Since Qt programs use VSync by default, and the rendering task is small, this triggered the GPU to reduce its clock frequency to save power. Counter-intuitively, Task Manager displays an increase in GPU utilization, as it only displays the utilization of the current resources, not the total available resources of the GPU. The power save decision process is unpredictable, which causes the sporadic increase & decrease in GPU utilization.
Also, DWM is consuming a constant amount of GPU, but it appears to increase consumption only because the total amount of resources decreases.

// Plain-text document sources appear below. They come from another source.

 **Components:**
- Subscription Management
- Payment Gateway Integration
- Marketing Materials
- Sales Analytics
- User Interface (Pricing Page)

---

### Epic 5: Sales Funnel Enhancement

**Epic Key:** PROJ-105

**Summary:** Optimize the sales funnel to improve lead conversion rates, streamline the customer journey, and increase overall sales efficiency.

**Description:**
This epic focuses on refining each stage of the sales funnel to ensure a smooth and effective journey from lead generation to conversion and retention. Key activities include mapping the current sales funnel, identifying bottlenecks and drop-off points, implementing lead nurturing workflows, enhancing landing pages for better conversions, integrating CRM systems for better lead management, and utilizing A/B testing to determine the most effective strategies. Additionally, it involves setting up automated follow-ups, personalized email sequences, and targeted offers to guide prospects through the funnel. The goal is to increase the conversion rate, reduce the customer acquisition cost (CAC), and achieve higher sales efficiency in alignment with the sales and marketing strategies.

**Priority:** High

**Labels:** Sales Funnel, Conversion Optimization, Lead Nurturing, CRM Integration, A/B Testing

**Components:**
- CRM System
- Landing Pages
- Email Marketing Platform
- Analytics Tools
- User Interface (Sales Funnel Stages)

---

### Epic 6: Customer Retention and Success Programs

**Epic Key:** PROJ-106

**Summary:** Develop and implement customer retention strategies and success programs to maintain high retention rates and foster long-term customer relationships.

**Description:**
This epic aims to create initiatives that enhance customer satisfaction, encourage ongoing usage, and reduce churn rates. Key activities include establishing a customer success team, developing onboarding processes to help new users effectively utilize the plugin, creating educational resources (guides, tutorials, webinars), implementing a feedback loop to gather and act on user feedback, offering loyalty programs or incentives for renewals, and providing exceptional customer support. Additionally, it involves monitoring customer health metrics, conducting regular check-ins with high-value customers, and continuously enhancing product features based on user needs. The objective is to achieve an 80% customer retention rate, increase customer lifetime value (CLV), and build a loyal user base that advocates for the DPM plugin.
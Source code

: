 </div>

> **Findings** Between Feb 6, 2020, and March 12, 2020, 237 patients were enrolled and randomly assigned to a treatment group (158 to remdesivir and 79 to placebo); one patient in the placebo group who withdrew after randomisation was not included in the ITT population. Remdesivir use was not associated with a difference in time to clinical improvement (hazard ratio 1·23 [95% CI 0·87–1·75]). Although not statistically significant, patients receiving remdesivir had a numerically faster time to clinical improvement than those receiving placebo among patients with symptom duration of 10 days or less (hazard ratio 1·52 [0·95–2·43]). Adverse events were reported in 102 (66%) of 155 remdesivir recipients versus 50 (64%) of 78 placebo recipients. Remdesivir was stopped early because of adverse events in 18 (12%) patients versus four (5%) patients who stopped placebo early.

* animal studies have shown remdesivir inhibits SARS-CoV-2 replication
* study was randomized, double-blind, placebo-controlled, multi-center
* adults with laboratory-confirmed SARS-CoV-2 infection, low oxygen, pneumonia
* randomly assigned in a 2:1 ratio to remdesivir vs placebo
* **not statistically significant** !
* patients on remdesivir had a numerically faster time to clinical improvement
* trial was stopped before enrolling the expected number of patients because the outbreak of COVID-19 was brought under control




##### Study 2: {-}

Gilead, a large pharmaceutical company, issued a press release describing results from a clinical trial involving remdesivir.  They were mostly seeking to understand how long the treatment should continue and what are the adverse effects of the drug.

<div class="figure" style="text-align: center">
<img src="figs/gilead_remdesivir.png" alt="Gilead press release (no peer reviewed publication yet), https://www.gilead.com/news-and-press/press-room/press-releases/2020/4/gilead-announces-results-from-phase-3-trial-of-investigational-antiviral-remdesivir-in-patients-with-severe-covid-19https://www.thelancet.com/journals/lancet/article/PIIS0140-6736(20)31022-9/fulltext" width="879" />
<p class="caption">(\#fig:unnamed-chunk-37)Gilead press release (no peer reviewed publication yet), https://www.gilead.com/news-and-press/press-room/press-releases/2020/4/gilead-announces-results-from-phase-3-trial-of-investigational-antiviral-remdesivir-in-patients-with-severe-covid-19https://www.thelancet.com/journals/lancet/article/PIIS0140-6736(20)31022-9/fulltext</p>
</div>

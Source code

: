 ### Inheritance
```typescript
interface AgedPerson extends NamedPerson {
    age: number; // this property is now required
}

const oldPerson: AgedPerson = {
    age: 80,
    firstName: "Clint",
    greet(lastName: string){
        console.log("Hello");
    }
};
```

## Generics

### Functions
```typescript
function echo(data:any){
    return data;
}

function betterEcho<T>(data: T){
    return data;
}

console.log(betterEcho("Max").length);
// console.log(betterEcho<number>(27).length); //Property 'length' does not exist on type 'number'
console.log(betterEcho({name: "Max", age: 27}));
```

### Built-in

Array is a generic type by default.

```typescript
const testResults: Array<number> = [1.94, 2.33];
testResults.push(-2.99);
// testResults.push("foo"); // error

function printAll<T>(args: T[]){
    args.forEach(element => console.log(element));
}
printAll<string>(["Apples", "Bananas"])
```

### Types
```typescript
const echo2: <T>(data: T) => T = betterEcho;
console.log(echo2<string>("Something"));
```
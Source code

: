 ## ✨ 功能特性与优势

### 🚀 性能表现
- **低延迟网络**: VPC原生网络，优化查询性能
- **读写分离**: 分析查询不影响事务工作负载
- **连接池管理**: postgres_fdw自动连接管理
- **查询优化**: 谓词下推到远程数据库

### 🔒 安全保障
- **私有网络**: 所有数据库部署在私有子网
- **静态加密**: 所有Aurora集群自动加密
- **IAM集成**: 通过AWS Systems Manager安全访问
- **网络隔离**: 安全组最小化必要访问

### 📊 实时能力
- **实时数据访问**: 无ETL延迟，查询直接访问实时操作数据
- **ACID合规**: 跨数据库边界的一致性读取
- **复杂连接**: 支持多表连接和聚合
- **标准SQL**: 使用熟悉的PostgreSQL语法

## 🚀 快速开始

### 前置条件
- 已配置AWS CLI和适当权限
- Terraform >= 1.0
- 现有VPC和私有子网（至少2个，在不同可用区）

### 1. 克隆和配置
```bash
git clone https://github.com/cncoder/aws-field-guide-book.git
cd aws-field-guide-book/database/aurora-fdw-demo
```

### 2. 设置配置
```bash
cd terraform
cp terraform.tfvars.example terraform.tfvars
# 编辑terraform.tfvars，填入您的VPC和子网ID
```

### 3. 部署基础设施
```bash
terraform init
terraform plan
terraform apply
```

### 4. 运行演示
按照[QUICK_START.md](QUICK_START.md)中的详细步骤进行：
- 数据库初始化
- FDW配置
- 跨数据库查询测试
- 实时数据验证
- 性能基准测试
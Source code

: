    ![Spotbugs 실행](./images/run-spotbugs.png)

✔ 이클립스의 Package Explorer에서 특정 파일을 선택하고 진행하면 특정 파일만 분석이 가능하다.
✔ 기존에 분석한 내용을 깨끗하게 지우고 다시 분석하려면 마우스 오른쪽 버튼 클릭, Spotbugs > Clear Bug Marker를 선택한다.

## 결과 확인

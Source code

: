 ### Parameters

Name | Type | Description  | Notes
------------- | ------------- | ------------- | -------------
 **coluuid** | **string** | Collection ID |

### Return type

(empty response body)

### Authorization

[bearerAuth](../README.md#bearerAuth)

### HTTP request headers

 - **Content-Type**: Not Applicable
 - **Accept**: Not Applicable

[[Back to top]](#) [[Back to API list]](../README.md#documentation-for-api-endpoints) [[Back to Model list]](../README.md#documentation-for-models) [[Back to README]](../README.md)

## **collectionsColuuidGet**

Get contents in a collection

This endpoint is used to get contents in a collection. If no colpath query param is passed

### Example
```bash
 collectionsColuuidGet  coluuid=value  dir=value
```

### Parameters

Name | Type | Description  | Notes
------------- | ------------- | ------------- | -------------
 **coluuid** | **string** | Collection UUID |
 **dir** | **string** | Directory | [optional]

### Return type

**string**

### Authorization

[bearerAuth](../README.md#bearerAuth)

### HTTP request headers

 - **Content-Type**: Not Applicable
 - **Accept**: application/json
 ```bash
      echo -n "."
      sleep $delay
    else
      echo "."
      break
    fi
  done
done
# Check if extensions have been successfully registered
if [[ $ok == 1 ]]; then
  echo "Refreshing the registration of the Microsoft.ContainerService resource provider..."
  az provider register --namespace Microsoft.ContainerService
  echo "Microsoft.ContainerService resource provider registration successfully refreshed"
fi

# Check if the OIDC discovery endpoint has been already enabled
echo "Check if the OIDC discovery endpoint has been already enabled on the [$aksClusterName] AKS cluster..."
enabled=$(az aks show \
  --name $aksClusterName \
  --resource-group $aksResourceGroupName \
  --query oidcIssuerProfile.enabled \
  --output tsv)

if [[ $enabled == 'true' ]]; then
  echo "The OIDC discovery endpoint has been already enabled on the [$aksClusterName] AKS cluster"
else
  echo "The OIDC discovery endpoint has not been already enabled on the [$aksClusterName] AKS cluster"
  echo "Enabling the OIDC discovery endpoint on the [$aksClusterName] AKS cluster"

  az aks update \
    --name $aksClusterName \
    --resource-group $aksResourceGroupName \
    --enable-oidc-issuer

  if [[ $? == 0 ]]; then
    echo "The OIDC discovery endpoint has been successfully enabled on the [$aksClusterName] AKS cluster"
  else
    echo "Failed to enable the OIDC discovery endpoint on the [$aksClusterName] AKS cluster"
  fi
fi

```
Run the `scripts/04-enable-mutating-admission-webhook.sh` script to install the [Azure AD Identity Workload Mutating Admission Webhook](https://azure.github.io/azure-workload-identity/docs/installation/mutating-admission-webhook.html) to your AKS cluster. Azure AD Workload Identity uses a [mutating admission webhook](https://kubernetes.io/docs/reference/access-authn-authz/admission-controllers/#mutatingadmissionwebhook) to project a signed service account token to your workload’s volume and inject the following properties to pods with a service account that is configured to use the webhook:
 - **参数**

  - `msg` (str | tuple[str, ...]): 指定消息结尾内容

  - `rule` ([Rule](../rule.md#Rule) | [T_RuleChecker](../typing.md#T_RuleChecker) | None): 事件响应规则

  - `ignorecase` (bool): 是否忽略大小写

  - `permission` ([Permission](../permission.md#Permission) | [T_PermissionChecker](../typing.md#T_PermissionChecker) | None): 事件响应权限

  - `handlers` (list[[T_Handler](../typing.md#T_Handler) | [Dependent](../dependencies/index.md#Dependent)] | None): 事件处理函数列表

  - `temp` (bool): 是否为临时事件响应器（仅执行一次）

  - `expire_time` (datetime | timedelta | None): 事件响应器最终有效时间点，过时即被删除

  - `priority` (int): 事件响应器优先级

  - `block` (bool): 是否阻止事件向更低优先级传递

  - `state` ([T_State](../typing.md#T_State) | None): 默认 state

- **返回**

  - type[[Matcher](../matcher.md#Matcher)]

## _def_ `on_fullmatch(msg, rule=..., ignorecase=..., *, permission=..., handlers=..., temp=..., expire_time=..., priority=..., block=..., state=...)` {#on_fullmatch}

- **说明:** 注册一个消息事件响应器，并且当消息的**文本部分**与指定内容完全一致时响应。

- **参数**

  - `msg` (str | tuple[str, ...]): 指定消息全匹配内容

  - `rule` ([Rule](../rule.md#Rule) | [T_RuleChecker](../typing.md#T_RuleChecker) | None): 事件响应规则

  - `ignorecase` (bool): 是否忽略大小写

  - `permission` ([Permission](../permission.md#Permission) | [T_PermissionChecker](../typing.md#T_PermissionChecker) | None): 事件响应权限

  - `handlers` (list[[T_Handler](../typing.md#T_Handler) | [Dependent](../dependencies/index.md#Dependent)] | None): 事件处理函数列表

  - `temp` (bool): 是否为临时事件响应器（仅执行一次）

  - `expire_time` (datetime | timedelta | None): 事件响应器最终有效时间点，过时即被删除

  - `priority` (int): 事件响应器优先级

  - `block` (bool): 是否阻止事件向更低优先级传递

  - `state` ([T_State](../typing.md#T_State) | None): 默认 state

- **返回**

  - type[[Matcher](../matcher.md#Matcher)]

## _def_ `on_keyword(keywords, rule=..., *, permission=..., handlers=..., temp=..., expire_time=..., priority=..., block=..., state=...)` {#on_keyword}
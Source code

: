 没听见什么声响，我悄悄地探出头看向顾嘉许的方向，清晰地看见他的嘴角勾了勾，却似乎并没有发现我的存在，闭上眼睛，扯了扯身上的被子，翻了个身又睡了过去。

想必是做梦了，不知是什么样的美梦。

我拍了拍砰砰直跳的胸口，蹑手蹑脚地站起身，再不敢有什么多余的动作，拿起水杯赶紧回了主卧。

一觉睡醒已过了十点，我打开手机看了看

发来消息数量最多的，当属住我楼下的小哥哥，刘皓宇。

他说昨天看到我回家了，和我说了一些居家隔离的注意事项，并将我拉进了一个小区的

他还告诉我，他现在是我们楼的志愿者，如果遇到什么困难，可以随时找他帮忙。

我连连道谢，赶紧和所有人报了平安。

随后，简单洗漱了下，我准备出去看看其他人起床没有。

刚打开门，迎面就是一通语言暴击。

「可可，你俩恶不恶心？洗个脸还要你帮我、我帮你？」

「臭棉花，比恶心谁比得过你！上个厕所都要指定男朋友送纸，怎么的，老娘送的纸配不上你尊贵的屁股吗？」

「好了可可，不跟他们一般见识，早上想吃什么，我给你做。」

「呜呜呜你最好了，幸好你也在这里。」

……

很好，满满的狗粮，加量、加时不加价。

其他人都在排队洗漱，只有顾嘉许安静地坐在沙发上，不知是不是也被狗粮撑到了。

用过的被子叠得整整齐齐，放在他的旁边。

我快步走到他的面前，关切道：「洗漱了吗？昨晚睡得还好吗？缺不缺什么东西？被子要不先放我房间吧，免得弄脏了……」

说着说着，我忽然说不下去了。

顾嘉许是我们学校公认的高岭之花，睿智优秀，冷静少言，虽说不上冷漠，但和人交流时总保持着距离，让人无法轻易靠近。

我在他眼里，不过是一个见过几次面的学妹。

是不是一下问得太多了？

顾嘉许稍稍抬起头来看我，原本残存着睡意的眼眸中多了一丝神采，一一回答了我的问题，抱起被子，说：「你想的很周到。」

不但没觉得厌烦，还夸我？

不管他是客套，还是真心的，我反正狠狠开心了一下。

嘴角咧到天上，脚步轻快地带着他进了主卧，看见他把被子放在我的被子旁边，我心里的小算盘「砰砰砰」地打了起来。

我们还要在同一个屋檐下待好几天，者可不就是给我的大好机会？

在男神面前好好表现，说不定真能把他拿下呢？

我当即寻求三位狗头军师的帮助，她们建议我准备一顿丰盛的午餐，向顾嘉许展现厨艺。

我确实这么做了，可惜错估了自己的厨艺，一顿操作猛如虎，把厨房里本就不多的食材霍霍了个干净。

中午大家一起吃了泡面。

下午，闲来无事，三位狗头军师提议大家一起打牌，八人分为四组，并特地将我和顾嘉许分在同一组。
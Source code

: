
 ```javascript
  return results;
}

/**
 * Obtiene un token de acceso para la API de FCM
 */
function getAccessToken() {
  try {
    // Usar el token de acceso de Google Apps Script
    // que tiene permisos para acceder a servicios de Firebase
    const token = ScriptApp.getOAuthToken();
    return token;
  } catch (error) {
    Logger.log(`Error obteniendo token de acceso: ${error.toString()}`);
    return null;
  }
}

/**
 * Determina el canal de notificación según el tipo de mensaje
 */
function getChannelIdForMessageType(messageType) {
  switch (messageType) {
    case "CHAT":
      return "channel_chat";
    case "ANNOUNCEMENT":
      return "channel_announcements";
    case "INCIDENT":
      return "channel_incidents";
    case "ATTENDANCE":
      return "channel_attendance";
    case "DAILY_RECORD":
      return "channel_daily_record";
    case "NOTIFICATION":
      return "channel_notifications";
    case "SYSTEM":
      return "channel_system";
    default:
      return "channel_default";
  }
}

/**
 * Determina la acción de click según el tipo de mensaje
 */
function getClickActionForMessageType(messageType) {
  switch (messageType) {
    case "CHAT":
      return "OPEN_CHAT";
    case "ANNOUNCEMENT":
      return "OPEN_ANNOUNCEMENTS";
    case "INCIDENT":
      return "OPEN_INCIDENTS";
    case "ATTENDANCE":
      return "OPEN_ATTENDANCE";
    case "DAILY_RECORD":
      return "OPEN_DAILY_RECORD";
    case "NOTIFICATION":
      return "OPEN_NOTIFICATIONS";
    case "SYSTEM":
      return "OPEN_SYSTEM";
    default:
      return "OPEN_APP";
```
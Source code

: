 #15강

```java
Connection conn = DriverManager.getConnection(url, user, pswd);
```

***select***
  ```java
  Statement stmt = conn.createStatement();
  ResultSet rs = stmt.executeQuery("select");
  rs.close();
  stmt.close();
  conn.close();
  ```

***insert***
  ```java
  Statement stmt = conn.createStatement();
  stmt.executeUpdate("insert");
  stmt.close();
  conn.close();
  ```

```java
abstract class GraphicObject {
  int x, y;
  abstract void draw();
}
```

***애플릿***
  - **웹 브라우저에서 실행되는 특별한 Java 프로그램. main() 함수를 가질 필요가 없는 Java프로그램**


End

Therefore, when evaluating Qt performance GPU-wise, looking only at the GPU utilization makes sense only if the application is configured to use the maximum performance when the application is running:
The actual clock frequency can be seen for example with GPU-Z:
As an additional side note to GPU performance evaluation, what should be also considered is dual-GPU laptops. Many laptops have a more powerful dedicated GPU in addition to the low-end integrated GPU. Qt applications seem to be running on the integrated GPU by default. While it's possible to manually set the active GPU for applications, it is also possible to force the use of the dedicated GPU programmatically:
https://stackoverflow.com/a/39047129I'm withdrawing the bug report since there's nothing to fix. Hopefully these discoveries will be useful for other developers who are scratching their heads on the same issue.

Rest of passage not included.